Keberanian yang muncul akibat dari rasa nekat membawa Nadhira melangkah menuju rumah sakit. Terimakasih kepada Tania, sahabatnya yang bekerja sebagai perawat, Nadhira bisa dengan mudah tau dimana Raditha dipindahkan.

Katanya, di lantai lima. Rawat inap para VVIP yang mewah juga keamanan terjamin. Satu lantai di atas ruang operasi jadi kalau terjadi apa-apa, pasien penghuni kamar bisa segera ditangani. Liftnya saja bahkan privat, khusus untuk pemegang kartu VVIP saja sehingga bebas pergi ke lantai mana pun yang mereka mau tanpa harus antri dengan pengunjung umum. Nadhira tidak kaget kalau Raditha ada disana, malahan akan aneh kalau pemilik saham gurita bisnis keluarga Brijaya itu menggunakan kamar biasa.

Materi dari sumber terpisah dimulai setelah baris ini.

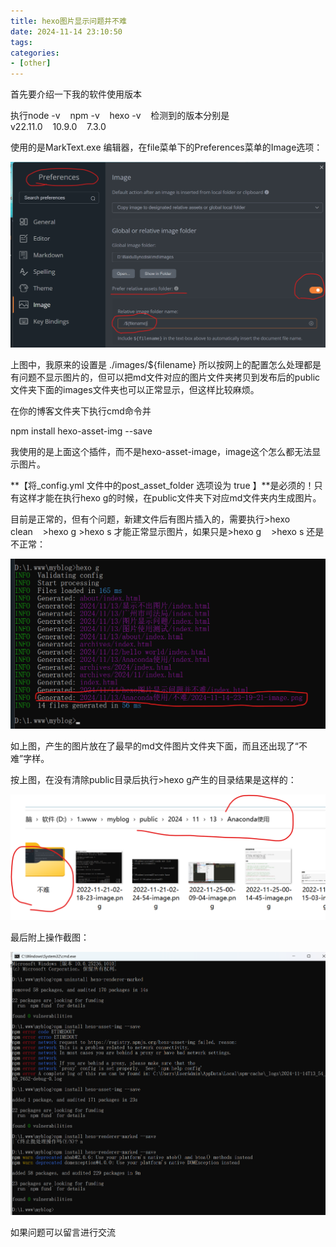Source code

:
 ```yaml
---
title: hexo图片显示问题并不难
date: 2024-11-14 23:10:50
tags:
categories:
- [other]
---
```


首先要介绍一下我的软件使用版本

执行node -v    npm -v    hexo -v    检测到的版本分别是 v22.11.0    10.9.0    7.3.0

使用的是MarkText.exe 编辑器，在file菜单下的Preferences菜单的Image选项：

![](hexo图片显示问题并不难/2024-11-14-23-19-21-image.png)

上图中，我原来的设置是 ./images/${filename} 所以按网上的配置怎么处理都是有问题不显示图片的，但可以把md文件对应的图片文件夹拷贝到发布后的public文件夹下面的images文件夹也可以正常显示，但这样比较麻烦。

在你的博客文件夹下执行cmd命令并

npm install hexo-asset-img --save

我使用的是上面这个插件，而不是hexo-asset-image，image这个怎么都无法显示图片。

**【将_config.yml 文件中的post_asset_folder 选项设为 true 】**是必须的！只有这样才能在执行hexo g的时候，在public文件夹下对应md文件夹内生成图片。

目前是正常的，但有个问题，新建文件后有图片插入的，需要执行>hexo clean    >hexo g  >hexo s  才能正常显示图片，如果只是>hexo g    >hexo s 还是不正常：

![](hexo图片显示问题并不难/2024-11-14-23-40-00-image.png)

如上图，产生的图片放在了最早的md文件图片文件夹下面，而且还出现了“不难”字样。

按上图，在没有清除public目录后执行>hexo g产生的目录结果是这样的：

![](hexo图片显示问题并不难/2024-11-14-23-43-59-image.png)

最后附上操作截图：

![](hexo图片显示问题并不难/2024-11-14-23-55-19-image.png)

如果问题可以留言进行交流

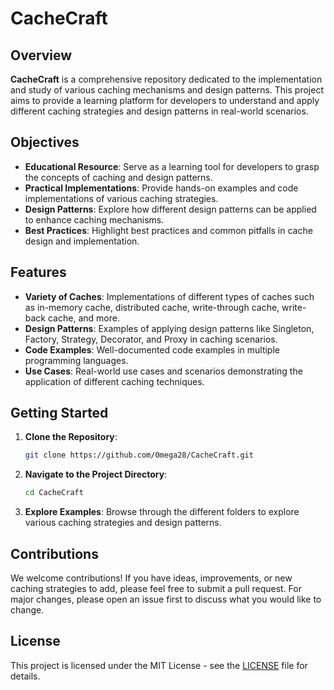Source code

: # CacheCraft

## Overview
**CacheCraft** is a comprehensive repository dedicated to the implementation and study of various caching mechanisms and design patterns. This project aims to provide a learning platform for developers to understand and apply different caching strategies and design patterns in real-world scenarios.

## Objectives
- **Educational Resource**: Serve as a learning tool for developers to grasp the concepts of caching and design patterns.
- **Practical Implementations**: Provide hands-on examples and code implementations of various caching strategies.
- **Design Patterns**: Explore how different design patterns can be applied to enhance caching mechanisms.
- **Best Practices**: Highlight best practices and common pitfalls in cache design and implementation.

## Features
- **Variety of Caches**: Implementations of different types of caches such as in-memory cache, distributed cache, write-through cache, write-back cache, and more.
- **Design Patterns**: Examples of applying design patterns like Singleton, Factory, Strategy, Decorator, and Proxy in caching scenarios.
- **Code Examples**: Well-documented code examples in multiple programming languages.
- **Use Cases**: Real-world use cases and scenarios demonstrating the application of different caching techniques.

## Getting Started
1. **Clone the Repository**:
    ```bash
    git clone https://github.com/0mega28/CacheCraft.git
    ```
2. **Navigate to the Project Directory**:
    ```bash
    cd CacheCraft
    ```
3. **Explore Examples**: Browse through the different folders to explore various caching strategies and design patterns.

## Contributions
We welcome contributions! If you have ideas, improvements, or new caching strategies to add, please feel free to submit a pull request. For major changes, please open an issue first to discuss what you would like to change.

## License
This project is licensed under the MIT License - see the [LICENSE](LICENSE) file for details.
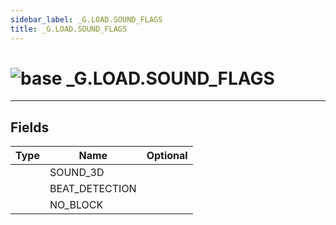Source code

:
 ```yaml
---
sidebar_label: _G.LOAD.SOUND_FLAGS
title: _G.LOAD.SOUND_FLAGS
---
```


# <img src='/img/wiki/base.png' alt='base' classname='env-tag' /> _G.LOAD.SOUND_FLAGS


-----------------
## Fields

| Type   | Name | Optional |
| ------ | ---- | -------: |
|  | SOUND_3D |   |
|  | BEAT_DETECTION |   |
|  | NO_BLOCK |   |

Berdasarkan perasaan terdesak, Nadhira tiba di lantai lima dengan langkah yang masih terburu-buru namun seketika melambat sebab nyatanya…satu keluarga Ando brijaya, anak sulung Raditha alias ayahnya Mahesa sudah berkumpul semua. Lengkap. Pria tua itu nampaknya baru datang dari luar negeri.

Dan mereka semua sedang menatap Nadhira sekarang.

Seketika, jiwa Nadhira seakan dicopot paksa melihat…betapa menyeramkannya tatapan orang-orang kalangan atas itu.

Terutama, Mahesa.

Ah, Rusmala juga. Ck, si bungsu Chintya apalagi. Sedang sang anak tengah, Bimanthara juga Ando sebagai kepala keluarga masih mendatarkan hujaman tatapan.

Tapi percayalah, itu bahkan sama menyeramkannya.

“Apa-apaan ini, Mahesa? Mengapa wanita itu ada disini? Bagaimana bisa dia tiba-tiba masuk?”

‘Wanita itu’, seakan Rusmala begitu jijik bahkan hanya untuk sekedar menyebut nama menantu yang tidak ia akui.

Mahesa nampak memejamkan mata, mungkin sedang meredam lonjakan emosi sedang Nadhira makin merasa ‘kecil’ di hadapan mereka.

Kam, hilang lagi nyali Nadhira.

“Usir aja deh, Mas. Apa-apaan sih? Ganggu aja tau nggak?!” Chintya menggerutu, umurnya sama dengan Nadhira namun kesuksesan wanita itu sudah jauh luar biasa. Ia influencer kecantikan sekaligus pemilik salon dan spa menyambung usaha sang ibu yang sudah tersebar di seluruh provinsi.

Jelas, masa depan seorang yang terlahir dengan darah Brijaya sudah tertata rapi hingga mereka mati.

Mahesa mendekat dan kaki Nadhira sudah goyah layaknya jelly. “Pergi.”

Hanya satu kata, namun sudah melobangi hati Nadhira.

“Enggak mau.” Tangan Nadhira yang gemetar, mengepal kuat. Hampir saja tergelincir jarinya sebab telapak tangannya sudah basah saking tegangnya. “Aku cuman ingin tau bagaimana hasil pemeriksaan menyeluruh Oma. Aku enggak ada niatan apa-apa selain itu. Jadi, tolong. Izinkan aku mengetahuinya juga melihat keadaan Oma Mas. Aku janji bakalan sebentar aja,” sambungnya memohon dengan segenap kerendahan hati.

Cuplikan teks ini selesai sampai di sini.